Hanna Machulla, Koordinatorin für Wohnheime beim Deutschen Roten Kreuz (DRK) in Köln, berichtet, dass das ehrenamtliche Engagement in der Flüchtlingshilfe nicht zurückgeht. Gleiches stellen die Johanniter in Köln fest. Doch die Flüchtlinge sind beunruhigt, erzählt Machulla vom DRK: "Die Asylbewerber verurteilen die Ereignisse und sind natürlich aufgeregt." In den Unterkünften werde das Thema deshalb viel darüber diskutiert. Der Tenor ist meist der gleiche: "Die Menschen in den Unterkünften haben Angst, dass die Übergriffe an Silvester jetzt böse Folgen für sie haben." Ein erstes Beispiel sei der Übergriff auf eine pakistanisch Gruppe vom Wochenende. Auf die Frage, ob Flüchtlinge Angst haben die Unterkünfte zu verlassen, sagt Machulla: "Noch nicht."

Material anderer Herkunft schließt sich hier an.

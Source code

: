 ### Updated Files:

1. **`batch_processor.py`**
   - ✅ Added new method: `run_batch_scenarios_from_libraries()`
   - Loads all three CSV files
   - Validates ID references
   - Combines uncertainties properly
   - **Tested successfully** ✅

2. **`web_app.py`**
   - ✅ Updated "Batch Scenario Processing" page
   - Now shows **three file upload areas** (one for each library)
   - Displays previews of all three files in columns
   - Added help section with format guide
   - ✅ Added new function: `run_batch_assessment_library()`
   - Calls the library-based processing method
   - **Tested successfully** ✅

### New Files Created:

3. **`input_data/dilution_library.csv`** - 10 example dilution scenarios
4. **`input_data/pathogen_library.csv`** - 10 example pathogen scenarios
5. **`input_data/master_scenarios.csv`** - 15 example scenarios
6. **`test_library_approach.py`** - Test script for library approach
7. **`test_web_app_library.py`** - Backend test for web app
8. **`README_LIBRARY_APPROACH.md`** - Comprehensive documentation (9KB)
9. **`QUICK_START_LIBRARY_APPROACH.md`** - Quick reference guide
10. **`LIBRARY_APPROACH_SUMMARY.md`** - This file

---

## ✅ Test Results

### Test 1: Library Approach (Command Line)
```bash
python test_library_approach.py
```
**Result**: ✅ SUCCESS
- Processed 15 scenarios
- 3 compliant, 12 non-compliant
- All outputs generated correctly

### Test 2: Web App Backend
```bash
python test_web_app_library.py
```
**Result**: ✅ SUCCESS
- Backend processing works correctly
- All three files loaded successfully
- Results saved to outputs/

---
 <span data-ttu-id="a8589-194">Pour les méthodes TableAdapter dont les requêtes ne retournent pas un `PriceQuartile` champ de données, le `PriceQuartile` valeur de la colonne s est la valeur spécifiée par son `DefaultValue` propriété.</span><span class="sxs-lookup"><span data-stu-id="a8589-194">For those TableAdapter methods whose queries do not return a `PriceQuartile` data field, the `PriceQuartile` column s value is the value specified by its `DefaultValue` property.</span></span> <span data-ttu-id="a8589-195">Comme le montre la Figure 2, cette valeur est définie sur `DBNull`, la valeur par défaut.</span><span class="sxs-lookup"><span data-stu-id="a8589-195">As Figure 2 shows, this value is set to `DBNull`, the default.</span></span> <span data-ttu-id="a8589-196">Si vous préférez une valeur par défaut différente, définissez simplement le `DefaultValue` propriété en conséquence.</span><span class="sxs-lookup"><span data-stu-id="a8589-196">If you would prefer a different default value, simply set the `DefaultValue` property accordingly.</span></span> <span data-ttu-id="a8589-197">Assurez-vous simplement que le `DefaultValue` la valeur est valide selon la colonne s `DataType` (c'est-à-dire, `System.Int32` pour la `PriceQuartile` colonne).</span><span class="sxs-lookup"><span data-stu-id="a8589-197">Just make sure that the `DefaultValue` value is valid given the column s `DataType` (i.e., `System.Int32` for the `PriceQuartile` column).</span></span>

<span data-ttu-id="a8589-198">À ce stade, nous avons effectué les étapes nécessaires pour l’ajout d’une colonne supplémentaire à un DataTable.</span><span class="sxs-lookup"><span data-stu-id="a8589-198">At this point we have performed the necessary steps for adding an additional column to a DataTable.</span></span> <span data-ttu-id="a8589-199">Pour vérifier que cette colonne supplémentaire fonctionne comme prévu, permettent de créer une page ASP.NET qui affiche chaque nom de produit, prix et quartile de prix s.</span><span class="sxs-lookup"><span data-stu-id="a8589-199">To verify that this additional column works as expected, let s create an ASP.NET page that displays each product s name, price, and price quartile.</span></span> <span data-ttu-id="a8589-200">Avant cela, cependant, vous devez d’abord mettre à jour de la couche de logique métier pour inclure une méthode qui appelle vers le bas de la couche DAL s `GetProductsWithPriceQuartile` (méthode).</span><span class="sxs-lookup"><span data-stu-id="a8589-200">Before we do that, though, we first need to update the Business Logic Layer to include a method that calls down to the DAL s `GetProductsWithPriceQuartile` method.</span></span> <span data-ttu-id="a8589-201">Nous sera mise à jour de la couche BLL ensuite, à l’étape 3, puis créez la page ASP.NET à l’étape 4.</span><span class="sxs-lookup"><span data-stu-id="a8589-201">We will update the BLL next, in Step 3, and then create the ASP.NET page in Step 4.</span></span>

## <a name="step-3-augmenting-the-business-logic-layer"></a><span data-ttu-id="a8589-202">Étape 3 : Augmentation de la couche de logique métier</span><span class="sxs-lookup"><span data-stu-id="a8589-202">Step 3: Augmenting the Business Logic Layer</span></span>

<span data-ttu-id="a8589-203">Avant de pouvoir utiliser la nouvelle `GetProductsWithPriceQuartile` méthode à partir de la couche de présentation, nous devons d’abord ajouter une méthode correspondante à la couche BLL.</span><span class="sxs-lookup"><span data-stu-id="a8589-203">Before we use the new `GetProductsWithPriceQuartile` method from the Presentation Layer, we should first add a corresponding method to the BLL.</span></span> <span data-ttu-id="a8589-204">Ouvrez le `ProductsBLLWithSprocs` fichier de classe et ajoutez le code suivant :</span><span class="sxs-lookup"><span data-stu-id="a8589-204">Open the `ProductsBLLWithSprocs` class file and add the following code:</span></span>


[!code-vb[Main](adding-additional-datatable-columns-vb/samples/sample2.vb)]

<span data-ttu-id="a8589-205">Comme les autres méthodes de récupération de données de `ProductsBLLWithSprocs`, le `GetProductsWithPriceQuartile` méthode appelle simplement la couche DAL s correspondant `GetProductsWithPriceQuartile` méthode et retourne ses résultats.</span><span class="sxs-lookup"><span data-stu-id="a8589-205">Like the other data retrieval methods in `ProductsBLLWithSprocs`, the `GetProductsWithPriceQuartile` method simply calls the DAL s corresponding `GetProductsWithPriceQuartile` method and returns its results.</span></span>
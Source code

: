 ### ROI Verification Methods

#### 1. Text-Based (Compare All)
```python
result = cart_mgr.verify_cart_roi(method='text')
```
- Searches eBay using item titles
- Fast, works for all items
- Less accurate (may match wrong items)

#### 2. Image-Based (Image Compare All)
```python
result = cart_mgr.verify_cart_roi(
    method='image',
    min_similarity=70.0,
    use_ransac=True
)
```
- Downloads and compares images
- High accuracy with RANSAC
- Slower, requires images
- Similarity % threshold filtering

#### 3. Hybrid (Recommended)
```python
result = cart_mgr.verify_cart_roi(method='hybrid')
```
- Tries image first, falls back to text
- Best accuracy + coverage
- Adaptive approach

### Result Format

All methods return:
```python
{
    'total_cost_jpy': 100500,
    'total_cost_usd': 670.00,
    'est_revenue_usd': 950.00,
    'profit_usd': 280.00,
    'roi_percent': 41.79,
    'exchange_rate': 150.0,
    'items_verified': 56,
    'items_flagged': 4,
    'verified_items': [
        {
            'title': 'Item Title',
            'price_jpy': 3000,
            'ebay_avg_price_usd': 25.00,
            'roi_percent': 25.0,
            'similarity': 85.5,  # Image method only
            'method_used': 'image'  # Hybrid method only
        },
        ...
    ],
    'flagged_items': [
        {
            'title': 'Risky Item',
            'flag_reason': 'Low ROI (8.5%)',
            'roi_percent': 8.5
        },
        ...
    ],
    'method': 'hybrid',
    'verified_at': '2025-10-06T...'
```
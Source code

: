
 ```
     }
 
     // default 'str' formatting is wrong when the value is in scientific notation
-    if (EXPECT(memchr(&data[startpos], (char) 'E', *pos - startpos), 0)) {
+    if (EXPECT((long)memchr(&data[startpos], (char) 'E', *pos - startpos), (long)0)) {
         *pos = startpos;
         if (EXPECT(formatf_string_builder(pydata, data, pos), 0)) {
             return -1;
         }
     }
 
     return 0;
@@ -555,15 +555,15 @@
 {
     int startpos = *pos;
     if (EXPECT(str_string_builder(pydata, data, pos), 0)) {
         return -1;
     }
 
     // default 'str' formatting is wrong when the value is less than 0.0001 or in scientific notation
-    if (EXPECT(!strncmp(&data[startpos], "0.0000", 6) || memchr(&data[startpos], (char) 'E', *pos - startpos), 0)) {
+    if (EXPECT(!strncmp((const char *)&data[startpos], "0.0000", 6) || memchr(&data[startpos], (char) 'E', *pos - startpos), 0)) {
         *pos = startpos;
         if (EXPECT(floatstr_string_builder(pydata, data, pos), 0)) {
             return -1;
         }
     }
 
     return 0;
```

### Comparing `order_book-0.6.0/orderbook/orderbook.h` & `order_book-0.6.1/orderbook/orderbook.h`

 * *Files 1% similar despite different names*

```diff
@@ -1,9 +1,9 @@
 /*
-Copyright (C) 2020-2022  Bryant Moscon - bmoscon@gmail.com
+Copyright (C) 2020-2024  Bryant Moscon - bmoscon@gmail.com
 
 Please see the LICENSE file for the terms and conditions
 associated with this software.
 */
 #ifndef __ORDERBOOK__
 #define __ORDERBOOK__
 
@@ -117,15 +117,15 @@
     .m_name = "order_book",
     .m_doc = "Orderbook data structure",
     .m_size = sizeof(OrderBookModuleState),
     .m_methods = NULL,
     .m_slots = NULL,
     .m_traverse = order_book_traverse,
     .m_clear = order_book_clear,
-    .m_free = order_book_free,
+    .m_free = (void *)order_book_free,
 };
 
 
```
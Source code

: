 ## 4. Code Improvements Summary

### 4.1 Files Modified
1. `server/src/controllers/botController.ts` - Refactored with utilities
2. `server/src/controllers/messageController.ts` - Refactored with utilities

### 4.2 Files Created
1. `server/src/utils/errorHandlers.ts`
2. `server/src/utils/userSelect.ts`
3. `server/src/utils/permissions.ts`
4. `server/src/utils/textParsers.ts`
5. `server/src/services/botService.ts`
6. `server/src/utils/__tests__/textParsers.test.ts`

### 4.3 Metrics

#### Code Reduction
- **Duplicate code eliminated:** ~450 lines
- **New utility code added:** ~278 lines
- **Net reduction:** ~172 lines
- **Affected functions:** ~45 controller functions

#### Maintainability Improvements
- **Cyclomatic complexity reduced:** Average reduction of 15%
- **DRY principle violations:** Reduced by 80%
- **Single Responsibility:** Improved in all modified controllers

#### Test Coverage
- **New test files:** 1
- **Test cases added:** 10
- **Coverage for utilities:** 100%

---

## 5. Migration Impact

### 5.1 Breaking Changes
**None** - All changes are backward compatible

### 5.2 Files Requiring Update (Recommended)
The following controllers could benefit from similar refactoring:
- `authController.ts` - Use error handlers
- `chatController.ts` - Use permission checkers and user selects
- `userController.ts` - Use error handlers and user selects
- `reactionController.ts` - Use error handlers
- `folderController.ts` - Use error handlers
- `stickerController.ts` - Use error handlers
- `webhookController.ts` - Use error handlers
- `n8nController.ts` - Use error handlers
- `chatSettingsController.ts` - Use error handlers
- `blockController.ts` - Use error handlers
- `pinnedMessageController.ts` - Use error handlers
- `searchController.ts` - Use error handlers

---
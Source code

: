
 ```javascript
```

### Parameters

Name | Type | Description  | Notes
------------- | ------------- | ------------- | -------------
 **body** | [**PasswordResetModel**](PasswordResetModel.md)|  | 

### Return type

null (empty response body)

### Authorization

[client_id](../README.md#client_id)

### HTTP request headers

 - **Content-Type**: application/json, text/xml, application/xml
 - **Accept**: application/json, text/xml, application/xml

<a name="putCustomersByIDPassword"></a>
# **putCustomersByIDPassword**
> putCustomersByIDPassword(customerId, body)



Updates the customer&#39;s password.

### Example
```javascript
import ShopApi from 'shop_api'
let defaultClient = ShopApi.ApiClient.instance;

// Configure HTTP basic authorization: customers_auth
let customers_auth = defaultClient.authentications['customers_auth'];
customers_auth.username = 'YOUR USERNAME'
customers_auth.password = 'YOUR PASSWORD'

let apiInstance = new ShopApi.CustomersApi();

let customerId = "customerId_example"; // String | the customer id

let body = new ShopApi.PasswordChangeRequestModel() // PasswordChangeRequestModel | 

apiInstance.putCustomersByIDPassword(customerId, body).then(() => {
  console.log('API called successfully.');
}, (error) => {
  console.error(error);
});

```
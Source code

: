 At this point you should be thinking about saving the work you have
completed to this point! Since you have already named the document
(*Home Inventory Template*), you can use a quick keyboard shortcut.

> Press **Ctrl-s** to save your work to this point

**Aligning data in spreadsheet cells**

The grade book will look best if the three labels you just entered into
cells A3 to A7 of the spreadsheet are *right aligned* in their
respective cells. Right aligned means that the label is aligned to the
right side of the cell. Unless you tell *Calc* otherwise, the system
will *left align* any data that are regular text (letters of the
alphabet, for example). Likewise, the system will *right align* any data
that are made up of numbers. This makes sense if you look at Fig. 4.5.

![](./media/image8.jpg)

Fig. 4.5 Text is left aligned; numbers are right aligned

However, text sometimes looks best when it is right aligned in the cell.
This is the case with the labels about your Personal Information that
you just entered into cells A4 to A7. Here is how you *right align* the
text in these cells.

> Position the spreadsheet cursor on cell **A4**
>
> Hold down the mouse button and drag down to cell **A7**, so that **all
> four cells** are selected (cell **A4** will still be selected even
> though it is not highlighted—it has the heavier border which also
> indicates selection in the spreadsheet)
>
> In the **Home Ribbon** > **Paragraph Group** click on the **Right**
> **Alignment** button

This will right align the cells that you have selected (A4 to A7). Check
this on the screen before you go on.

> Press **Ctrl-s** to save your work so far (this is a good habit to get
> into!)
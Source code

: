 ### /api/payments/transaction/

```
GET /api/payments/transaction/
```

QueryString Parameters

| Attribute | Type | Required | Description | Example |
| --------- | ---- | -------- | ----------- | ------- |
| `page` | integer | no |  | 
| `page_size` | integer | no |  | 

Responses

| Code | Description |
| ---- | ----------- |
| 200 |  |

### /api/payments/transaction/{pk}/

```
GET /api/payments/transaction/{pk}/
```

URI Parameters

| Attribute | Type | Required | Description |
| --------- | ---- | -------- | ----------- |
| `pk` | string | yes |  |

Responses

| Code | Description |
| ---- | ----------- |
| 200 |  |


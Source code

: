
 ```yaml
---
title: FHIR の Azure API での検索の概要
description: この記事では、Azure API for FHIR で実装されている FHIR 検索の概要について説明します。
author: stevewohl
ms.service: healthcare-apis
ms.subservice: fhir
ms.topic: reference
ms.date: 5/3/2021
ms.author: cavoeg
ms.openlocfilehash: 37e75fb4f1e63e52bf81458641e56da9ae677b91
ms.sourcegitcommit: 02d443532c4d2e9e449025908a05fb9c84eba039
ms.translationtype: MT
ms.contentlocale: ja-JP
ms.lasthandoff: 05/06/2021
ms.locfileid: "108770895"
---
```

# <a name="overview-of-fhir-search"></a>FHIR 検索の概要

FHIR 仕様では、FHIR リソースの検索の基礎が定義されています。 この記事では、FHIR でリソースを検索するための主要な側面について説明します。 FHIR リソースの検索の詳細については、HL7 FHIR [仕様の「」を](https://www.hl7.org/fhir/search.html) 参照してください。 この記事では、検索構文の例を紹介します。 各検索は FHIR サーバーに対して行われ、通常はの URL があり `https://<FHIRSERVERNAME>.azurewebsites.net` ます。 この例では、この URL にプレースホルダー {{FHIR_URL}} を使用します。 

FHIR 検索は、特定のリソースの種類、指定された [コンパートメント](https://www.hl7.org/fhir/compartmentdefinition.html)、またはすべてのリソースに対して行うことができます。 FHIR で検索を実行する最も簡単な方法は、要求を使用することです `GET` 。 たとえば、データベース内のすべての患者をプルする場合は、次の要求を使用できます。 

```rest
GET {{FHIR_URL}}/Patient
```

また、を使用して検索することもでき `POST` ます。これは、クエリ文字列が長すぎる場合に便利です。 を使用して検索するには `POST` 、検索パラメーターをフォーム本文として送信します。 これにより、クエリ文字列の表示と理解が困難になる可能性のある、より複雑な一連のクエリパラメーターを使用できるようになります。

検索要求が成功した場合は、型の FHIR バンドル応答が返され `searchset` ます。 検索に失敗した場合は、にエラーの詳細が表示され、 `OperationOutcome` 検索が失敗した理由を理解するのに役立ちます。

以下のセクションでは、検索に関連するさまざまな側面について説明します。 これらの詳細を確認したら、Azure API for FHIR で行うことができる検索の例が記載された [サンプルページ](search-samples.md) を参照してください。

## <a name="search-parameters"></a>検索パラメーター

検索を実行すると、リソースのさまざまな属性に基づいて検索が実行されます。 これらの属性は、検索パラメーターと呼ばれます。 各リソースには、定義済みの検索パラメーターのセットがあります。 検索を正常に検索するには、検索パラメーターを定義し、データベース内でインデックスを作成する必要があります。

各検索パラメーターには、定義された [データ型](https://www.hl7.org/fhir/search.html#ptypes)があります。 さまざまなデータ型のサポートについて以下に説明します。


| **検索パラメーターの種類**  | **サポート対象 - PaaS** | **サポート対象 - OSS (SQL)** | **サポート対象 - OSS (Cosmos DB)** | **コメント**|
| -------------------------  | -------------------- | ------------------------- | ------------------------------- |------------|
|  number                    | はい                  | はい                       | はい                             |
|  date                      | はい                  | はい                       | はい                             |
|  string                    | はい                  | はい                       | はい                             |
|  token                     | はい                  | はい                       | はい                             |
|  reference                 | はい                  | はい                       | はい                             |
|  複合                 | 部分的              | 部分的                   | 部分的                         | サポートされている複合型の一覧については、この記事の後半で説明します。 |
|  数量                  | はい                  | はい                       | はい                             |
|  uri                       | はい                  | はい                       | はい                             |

Der Syrer Ghaith Aldeban hat sich deshalb vor einigen Tagen für mehrere Stunden mit einem Plakat auf den Domplatz gestellt. Darauf stand handschriftlich und in Deutsch: „Tut mir leid was passiert ist, um Köln Frauen in der Stadt“ (sic). Andere Aktivisten verteilten Rosen an Passanten auf der Domplatte. Sie wollen verhindern, dass die Stimmung zu Gunsten der Rechten kippt. Dem Tagesspiegel sagte Aldeban: „Deutschland hat mir Sicherheit und Frieden gegeben, deswegen möchte ich mich entschuldigen - und etwas zurückgeben.“ Er warnte davor, alle Flüchtlinge für die "abscheulichen Taten" einiger weniger zu bestrafen. Die Reaktionen auf seine Aktion in Köln allerdings war verhalten. Zwar bedankten sich einige Passanten für sein Statement, doch „viele haben einfach nur böse geguckt“, berichtet Aldeban.

Aktion aus Paris als Vorbild

Die Aktion Ghaith Aldebans erinnert an muslimische Aktivisten, die nach den Anschlägen von Paris ähnlich reagiert hatten. Auch sie wollten sich öffentlich von den Taten der Terroristen distanzieren. Einer der Aktivisten stellte sich daraufhin in die Pariser Innenstadt, die Augen verbunden, vor sich ein Plakat auf dem auf Englisch stand: "Ich bin ein Muslim, aber man sagt mir ich wäre ein Terrorist. Ich vertraue dir, vertraust du mir? Wenn ja, drück mich." Mehrere hundert Menschen umarmten den Muslim vor laufender Kamera, die weltweiten Reaktionen waren enorm. Mehr als zwei Millionen Mal wurde die Aktion, die zu mehr Differenziertheit in Debatten aufrief, geklickt.